*Requirement:*
Scan the records beneath this line for the line holding "Code constructions usually" and the line holding "Extra developers helping", then transcribe exactly those two and all lines between.
(Task input)
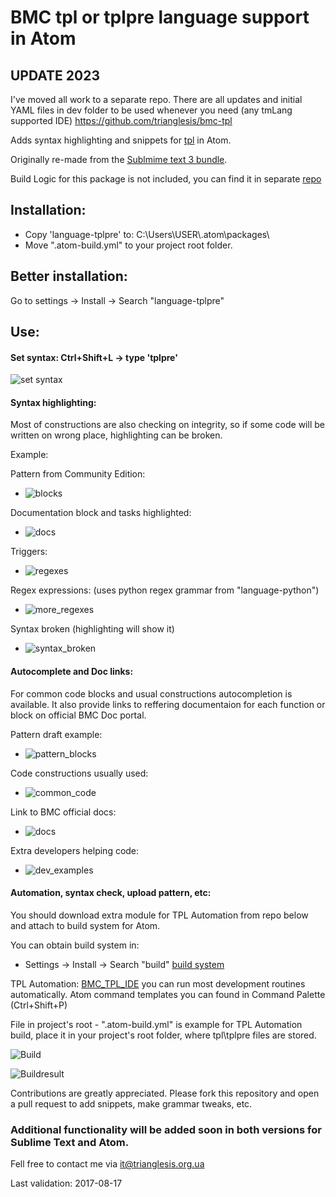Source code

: # BMC tpl or tplpre language support in Atom

## UPDATE 2023
I've moved all work to a separate repo.
There are all updates and initial YAML files in dev folder to be used whenever you need (any tmLang supported IDE)
https://github.com/trianglesis/bmc-tpl

Adds syntax highlighting and snippets for [tpl](https://docs.bmc.com/docs/display/DISCO111/The+Pattern+Language+TPL) in Atom.

Originally re-made from the [Sublmime text 3 bundle](https://github.com/trianglesis/bmc_tpl).

Build Logic for this package is not included, you can find it in separate [repo](https://github.com/trianglesis/BMC_TPL_IDE)

## Installation:

- Copy 'language-tplpre' to: C:\Users\USER\\.atom\packages\
- Move ".atom-build.yml" to your project root folder.

## Better installation:

Go to settings -> Install -> Search "language-tplpre"

## Use:

####  Set syntax: Ctrl+Shift+L -> type 'tplpre'

![set syntax](https://trianglesis.github.io/Atom_language_tpl_pics/tpl_set_syntax.gif)

#### Syntax highlighting:

Most of constructions are also checking on integrity,
so if some code will be written on wrong place, highlighting can be broken.

Example:

Pattern from Community Edition:
- ![blocks](https://trianglesis.github.io/Atom_language_tpl_pics/TPL_Syntax_example_1.png)

Documentation block and tasks highlighted:
- ![docs](https://trianglesis.github.io/Atom_language_tpl_pics/TPL_Syntax_example_2.png)

Triggers:
- ![regexes](https://trianglesis.github.io/Atom_language_tpl_pics/TPL_Syntax_example_3.png)

Regex expressions:
(uses python regex grammar from "language-python")
- ![more_regexes](https://trianglesis.github.io/Atom_language_tpl_pics/TPL_Syntax_example_4.png)


Syntax broken
(highlighting will show it)
- ![syntax_broken](https://trianglesis.github.io/Atom_language_tpl_pics/tpl_syntax_broken.gif)


#### Autocomplete and Doc links:

For common code blocks and usual constructions autocompletion is available.
It also provide links to reffering documentaion for each function or block on official BMC Doc portal.

Pattern draft example:
- ![pattern_blocks](https://trianglesis.github.io/Atom_language_tpl_pics/tpl_autocomplete_pattern.gif)

Code constructions usually used:
- ![common_code](https://trianglesis.github.io/Atom_language_tpl_pics/tpl_autocomplete_versions.gif)

Link to BMC official docs:
- ![docs](https://trianglesis.github.io/Atom_language_tpl_pics/tpl_autocomplete_model_docs.gif)

Extra developers helping code:
- ![dev_examples](https://trianglesis.github.io/Atom_language_tpl_pics/tpl_autocomplete_debug.gif)


####  Automation, syntax check, upload pattern, etc:

You should download extra module for TPL Automation
from repo below and attach to build system for Atom.

You can obtain build system in:
- Settings -> Install -> Search "build"
[build system](https://atom.io/packages/build)


TPL Automation: [BMC_TPL_IDE](https://github.com/trianglesis/BMC_TPL_IDE) you can run most development routines automatically.
Atom command templates you can found in Command Palette (Ctrl+Shift+P)

File in project's root - ".atom-build.yml" is example for TPL Automation build,
place it in your project's root folder, where tpl\tplpre files are stored.


![Build](https://trianglesis.github.io/Atom_language_tpl_pics/TPL_Build_System_example.png)


![Buildresult](https://trianglesis.github.io/Atom_language_tpl_pics/BuildSystem_output.png)


Contributions are greatly appreciated. Please fork this repository and open a pull request to add snippets, make grammar tweaks, etc.

### Additional functionality will be added soon in both versions for Sublime Text and Atom.

Fell free to contact me via it@trianglesis.org.ua

Last validation: 2017-08-17
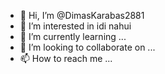 - 👋 Hi, I’m @DimasKarabas2881
- 👀 I’m interested in idi nahui
- 🌱 I’m currently learning ...
- 💞️ I’m looking to collaborate on ...
- 📫 How to reach me ...

<!---
DimasKarabas2881/DimasKarabas2881 is a ✨ special ✨ repository because its `README.md` (this file) appears on your GitHub profile.
You can click the Preview link to take a look at your changes.
--->
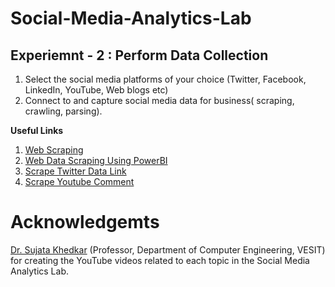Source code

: # Social-Media-Analytics-Lab

## Experiemnt - 2 : Perform Data Collection
1. Select the social media platforms of your choice (Twitter, Facebook, LinkedIn, YouTube, Web blogs etc)
2. Connect to and capture social media data for business( scraping, crawling, parsing).

**Useful Links**
1. [Web Scraping](https://www.youtube.com/watch?v=43Yqmv8Ez60)
3. [Web Data Scraping Using PowerBI](https://youtu.be/guPs9njdNUE)
4. [Scrape Twitter Data Link](https://youtu.be/7Kl9SGaD9Lg)
5. [Scrape Youtube Comment](https://youtu.be/ml8sEJVnr4k)

# Acknowledgemts 
[Dr. Sujata Khedkar](https://www.linkedin.com/in/sujata-khedkar-009971294/) (Professor, Department of Computer Engineering, VESIT) for creating the YouTube videos related to each topic in the Social Media Analytics Lab.
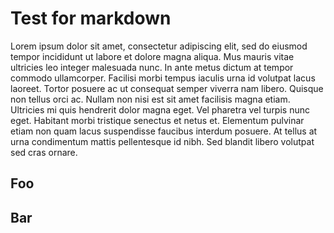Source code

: # Test for markdown

Lorem ipsum dolor sit amet, consectetur adipiscing elit, sed do eiusmod tempor incididunt ut labore et dolore magna aliqua. Mus mauris vitae ultricies leo integer malesuada nunc. In ante metus dictum at tempor commodo ullamcorper. Facilisi morbi tempus iaculis urna id volutpat lacus laoreet. Tortor posuere ac ut consequat semper viverra nam libero. Quisque non tellus orci ac. Nullam non nisi est sit amet facilisis magna etiam. Ultricies mi quis hendrerit dolor magna eget. Vel pharetra vel turpis nunc eget. Habitant morbi tristique senectus et netus et. Elementum pulvinar etiam non quam lacus suspendisse faucibus interdum posuere. At tellus at urna condimentum mattis pellentesque id nibh. Sed blandit libero volutpat sed cras ornare.

## Foo

## Bar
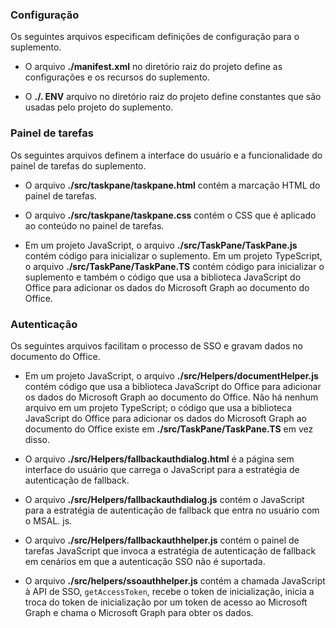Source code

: ### <a name="configuration"></a>Configuração

Os seguintes arquivos especificam definições de configuração para o suplemento.

- O arquivo **./manifest.xml** no diretório raiz do projeto define as configurações e os recursos do suplemento.

- O **./. ENV** arquivo no diretório raiz do projeto define constantes que são usadas pelo projeto do suplemento.

### <a name="task-pane"></a>Painel de tarefas 

Os seguintes arquivos definem a interface do usuário e a funcionalidade do painel de tarefas do suplemento.

- O arquivo **./src/taskpane/taskpane.html** contém a marcação HTML do painel de tarefas.

- O arquivo **./src/taskpane/taskpane.css** contém o CSS que é aplicado ao conteúdo no painel de tarefas.

- Em um projeto JavaScript, o arquivo **./src/TaskPane/TaskPane.js** contém código para inicializar o suplemento. Em um projeto TypeScript, o arquivo **./src/TaskPane/TaskPane.TS** contém código para inicializar o suplemento e também o código que usa a biblioteca JavaScript do Office para adicionar os dados do Microsoft Graph ao documento do Office.

### <a name="authentication"></a>Autenticação

Os seguintes arquivos facilitam o processo de SSO e gravam dados no documento do Office.

- Em um projeto JavaScript, o arquivo **./src/Helpers/documentHelper.js** contém código que usa a biblioteca JavaScript do Office para adicionar os dados do Microsoft Graph ao documento do Office. Não há nenhum arquivo em um projeto TypeScript; o código que usa a biblioteca JavaScript do Office para adicionar os dados do Microsoft Graph ao documento do Office existe em **./src/TaskPane/TaskPane.TS** em vez disso.

- O arquivo **./src/Helpers/fallbackauthdialog.html** é a página sem interface do usuário que carrega o JavaScript para a estratégia de autenticação de fallback.

- O arquivo **./src/Helpers/fallbackauthdialog.js** contém o JavaScript para a estratégia de autenticação de fallback que entra no usuário com o MSAL. js.

- O arquivo **./src/Helpers/fallbackauthhelper.js** contém o painel de tarefas JavaScript que invoca a estratégia de autenticação de fallback em cenários em que a autenticação SSO não é suportada.

- O arquivo **./src/helpers/ssoauthhelper.js** contém a chamada JavaScript à API de SSO, `getAccessToken`, recebe o token de inicialização, inicia a troca do token de inicialização por um token de acesso ao Microsoft Graph e chama o Microsoft Graph para obter os dados.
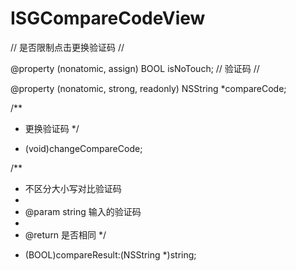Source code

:# ISGCompareCodeView


// 是否限制点击更换验证码 //

@property (nonatomic, assign) BOOL isNoTouch;
// 验证码 //


@property (nonatomic, strong, readonly) NSString *compareCode;

/**
 *  更换验证码
 */
- (void)changeCompareCode;

/**
 *  不区分大小写对比验证码
 *
 *  @param string 输入的验证码
 *
 *  @return 是否相同
 */
- (BOOL)compareResult:(NSString *)string;
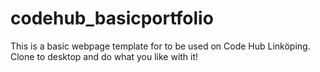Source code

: # codehub_basicportfolio

This is a basic webpage template for to be used on Code Hub Linköping.</br>
Clone to desktop and do what you like with it!
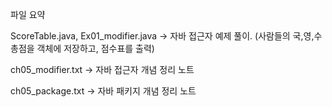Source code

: 파일 요약 

ScoreTable.java, Ex01_modifier.java -> 자바 접근자 예제 풀이. (사람들의 국,영,수 총점을 객체에 저장하고, 점수표를 출력) 

ch05_modifier.txt -> 자바 접근자 개념 정리 노트 

ch05_package.txt -> 자바 패키지 개념 정리 노트
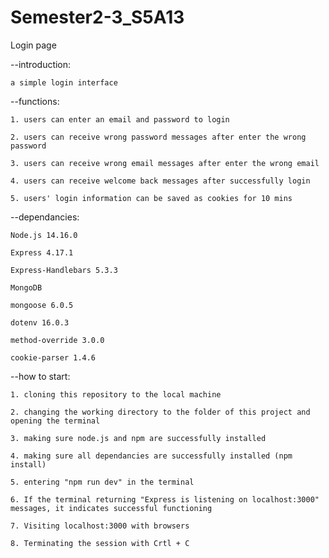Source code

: # Semester2-3_S5A13


Login page

  --introduction: 
  
    a simple login interface
    
    
  --functions: 
  
    1. users can enter an email and password to login
    
    2. users can receive wrong password messages after enter the wrong password 
    
    3. users can receive wrong email messages after enter the wrong email 
    
    4. users can receive welcome back messages after successfully login
    
    5. users' login information can be saved as cookies for 10 mins
    
  --dependancies:
  
    Node.js 14.16.0
    
    Express 4.17.1
    
    Express-Handlebars 5.3.3
    
    MongoDB
    
    mongoose 6.0.5
    
    dotenv 16.0.3
    
    method-override 3.0.0
    
    cookie-parser 1.4.6
    
  --how to start:
  
    1. cloning this repository to the local machine
    
    2. changing the working directory to the folder of this project and opening the terminal
    
    3. making sure node.js and npm are successfully installed
    
    4. making sure all dependancies are successfully installed (npm install)
    
    5. entering "npm run dev" in the terminal
    
    6. If the terminal returning "Express is listening on localhost:3000" messages, it indicates successful functioning
    
    7. Visiting localhost:3000 with browsers
    
    8. Terminating the session with Crtl + C

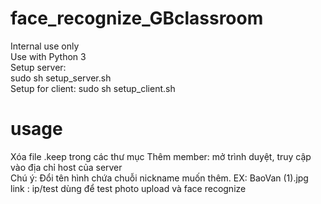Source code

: # face_recognize_GBclassroom
Internal use only  
Use with Python 3  
Setup server:  
sudo sh setup_server.sh   
Setup for client:
sudo sh setup_client.sh  
# usage  
Xóa file .keep trong các thư mục
Thêm member: mở trình duyệt, truy cập vào địa chỉ host của server  
Chú ý: Đổi tên hình chứa chuỗi nickname muốn thêm. EX: BaoVan (1).jpg  
link : ip/test dùng để test photo upload và face recognize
(End Task input)
*Solution to the exercise:*
Code constructions usually used:
- ![common_code](https://trianglesis.github.io/Atom_language_tpl_pics/tpl_autocomplete_versions.gif)

Link to BMC official docs:
- ![docs](https://trianglesis.github.io/Atom_language_tpl_pics/tpl_autocomplete_model_docs.gif)

Extra developers helping code:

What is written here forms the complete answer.